------ Material shown ------
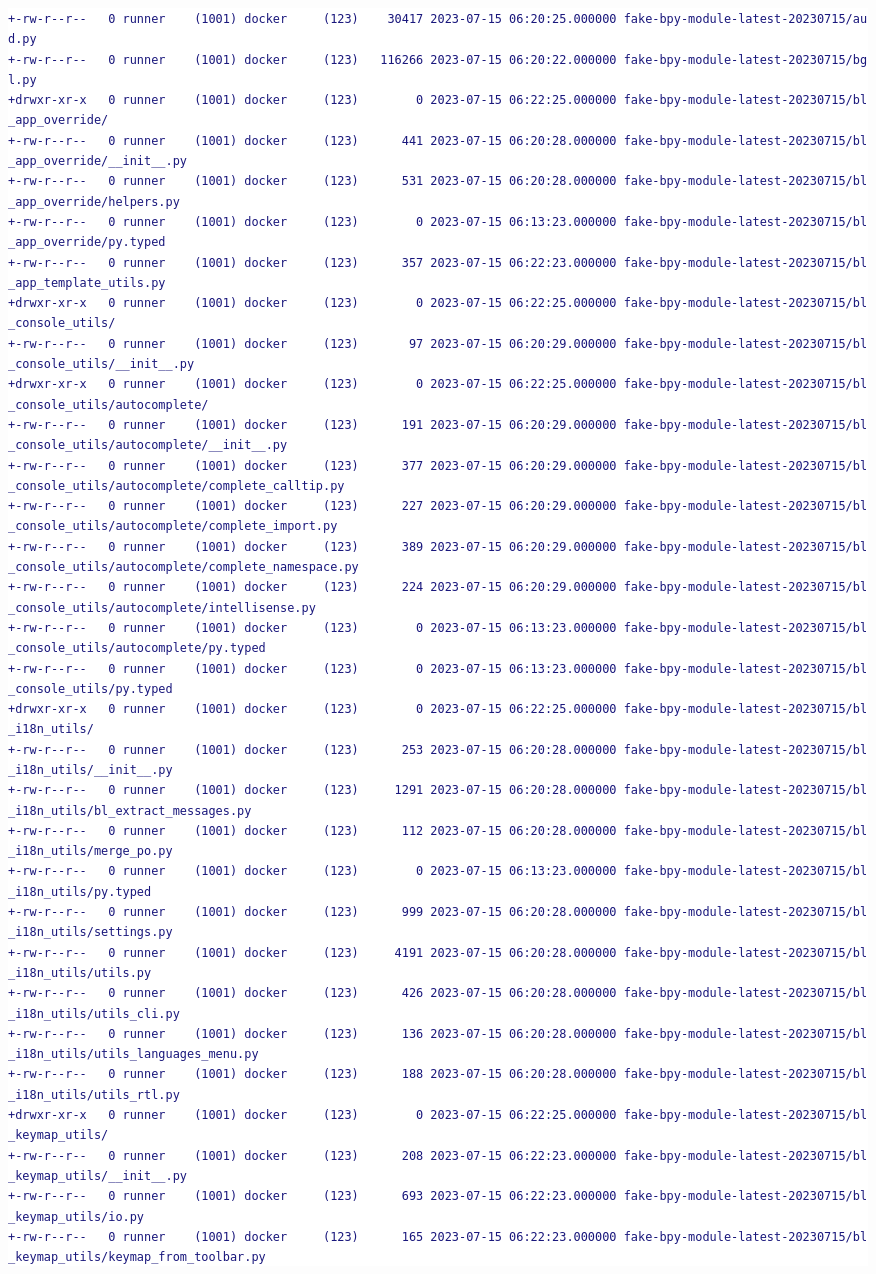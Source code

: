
 ```diff
+-rw-r--r--   0 runner    (1001) docker     (123)    30417 2023-07-15 06:20:25.000000 fake-bpy-module-latest-20230715/aud.py
+-rw-r--r--   0 runner    (1001) docker     (123)   116266 2023-07-15 06:20:22.000000 fake-bpy-module-latest-20230715/bgl.py
+drwxr-xr-x   0 runner    (1001) docker     (123)        0 2023-07-15 06:22:25.000000 fake-bpy-module-latest-20230715/bl_app_override/
+-rw-r--r--   0 runner    (1001) docker     (123)      441 2023-07-15 06:20:28.000000 fake-bpy-module-latest-20230715/bl_app_override/__init__.py
+-rw-r--r--   0 runner    (1001) docker     (123)      531 2023-07-15 06:20:28.000000 fake-bpy-module-latest-20230715/bl_app_override/helpers.py
+-rw-r--r--   0 runner    (1001) docker     (123)        0 2023-07-15 06:13:23.000000 fake-bpy-module-latest-20230715/bl_app_override/py.typed
+-rw-r--r--   0 runner    (1001) docker     (123)      357 2023-07-15 06:22:23.000000 fake-bpy-module-latest-20230715/bl_app_template_utils.py
+drwxr-xr-x   0 runner    (1001) docker     (123)        0 2023-07-15 06:22:25.000000 fake-bpy-module-latest-20230715/bl_console_utils/
+-rw-r--r--   0 runner    (1001) docker     (123)       97 2023-07-15 06:20:29.000000 fake-bpy-module-latest-20230715/bl_console_utils/__init__.py
+drwxr-xr-x   0 runner    (1001) docker     (123)        0 2023-07-15 06:22:25.000000 fake-bpy-module-latest-20230715/bl_console_utils/autocomplete/
+-rw-r--r--   0 runner    (1001) docker     (123)      191 2023-07-15 06:20:29.000000 fake-bpy-module-latest-20230715/bl_console_utils/autocomplete/__init__.py
+-rw-r--r--   0 runner    (1001) docker     (123)      377 2023-07-15 06:20:29.000000 fake-bpy-module-latest-20230715/bl_console_utils/autocomplete/complete_calltip.py
+-rw-r--r--   0 runner    (1001) docker     (123)      227 2023-07-15 06:20:29.000000 fake-bpy-module-latest-20230715/bl_console_utils/autocomplete/complete_import.py
+-rw-r--r--   0 runner    (1001) docker     (123)      389 2023-07-15 06:20:29.000000 fake-bpy-module-latest-20230715/bl_console_utils/autocomplete/complete_namespace.py
+-rw-r--r--   0 runner    (1001) docker     (123)      224 2023-07-15 06:20:29.000000 fake-bpy-module-latest-20230715/bl_console_utils/autocomplete/intellisense.py
+-rw-r--r--   0 runner    (1001) docker     (123)        0 2023-07-15 06:13:23.000000 fake-bpy-module-latest-20230715/bl_console_utils/autocomplete/py.typed
+-rw-r--r--   0 runner    (1001) docker     (123)        0 2023-07-15 06:13:23.000000 fake-bpy-module-latest-20230715/bl_console_utils/py.typed
+drwxr-xr-x   0 runner    (1001) docker     (123)        0 2023-07-15 06:22:25.000000 fake-bpy-module-latest-20230715/bl_i18n_utils/
+-rw-r--r--   0 runner    (1001) docker     (123)      253 2023-07-15 06:20:28.000000 fake-bpy-module-latest-20230715/bl_i18n_utils/__init__.py
+-rw-r--r--   0 runner    (1001) docker     (123)     1291 2023-07-15 06:20:28.000000 fake-bpy-module-latest-20230715/bl_i18n_utils/bl_extract_messages.py
+-rw-r--r--   0 runner    (1001) docker     (123)      112 2023-07-15 06:20:28.000000 fake-bpy-module-latest-20230715/bl_i18n_utils/merge_po.py
+-rw-r--r--   0 runner    (1001) docker     (123)        0 2023-07-15 06:13:23.000000 fake-bpy-module-latest-20230715/bl_i18n_utils/py.typed
+-rw-r--r--   0 runner    (1001) docker     (123)      999 2023-07-15 06:20:28.000000 fake-bpy-module-latest-20230715/bl_i18n_utils/settings.py
+-rw-r--r--   0 runner    (1001) docker     (123)     4191 2023-07-15 06:20:28.000000 fake-bpy-module-latest-20230715/bl_i18n_utils/utils.py
+-rw-r--r--   0 runner    (1001) docker     (123)      426 2023-07-15 06:20:28.000000 fake-bpy-module-latest-20230715/bl_i18n_utils/utils_cli.py
+-rw-r--r--   0 runner    (1001) docker     (123)      136 2023-07-15 06:20:28.000000 fake-bpy-module-latest-20230715/bl_i18n_utils/utils_languages_menu.py
+-rw-r--r--   0 runner    (1001) docker     (123)      188 2023-07-15 06:20:28.000000 fake-bpy-module-latest-20230715/bl_i18n_utils/utils_rtl.py
+drwxr-xr-x   0 runner    (1001) docker     (123)        0 2023-07-15 06:22:25.000000 fake-bpy-module-latest-20230715/bl_keymap_utils/
+-rw-r--r--   0 runner    (1001) docker     (123)      208 2023-07-15 06:22:23.000000 fake-bpy-module-latest-20230715/bl_keymap_utils/__init__.py
+-rw-r--r--   0 runner    (1001) docker     (123)      693 2023-07-15 06:22:23.000000 fake-bpy-module-latest-20230715/bl_keymap_utils/io.py
+-rw-r--r--   0 runner    (1001) docker     (123)      165 2023-07-15 06:22:23.000000 fake-bpy-module-latest-20230715/bl_keymap_utils/keymap_from_toolbar.py
```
------
Task objective | An answer is complete only when it holds every line above containing the string "typed".

Finished exercise |
+-rw-r--r--   0 runner    (1001) docker     (123)        0 2023-07-15 06:13:23.000000 fake-bpy-module-latest-20230715/bl_app_override/py.typed
+-rw-r--r--   0 runner    (1001) docker     (123)        0 2023-07-15 06:13:23.000000 fake-bpy-module-latest-20230715/bl_console_utils/autocomplete/py.typed
+-rw-r--r--   0 runner    (1001) docker     (123)        0 2023-07-15 06:13:23.000000 fake-bpy-module-latest-20230715/bl_console_utils/py.typed
+-rw-r--r--   0 runner    (1001) docker     (123)        0 2023-07-15 06:13:23.000000 fake-bpy-module-latest-20230715/bl_i18n_utils/py.typed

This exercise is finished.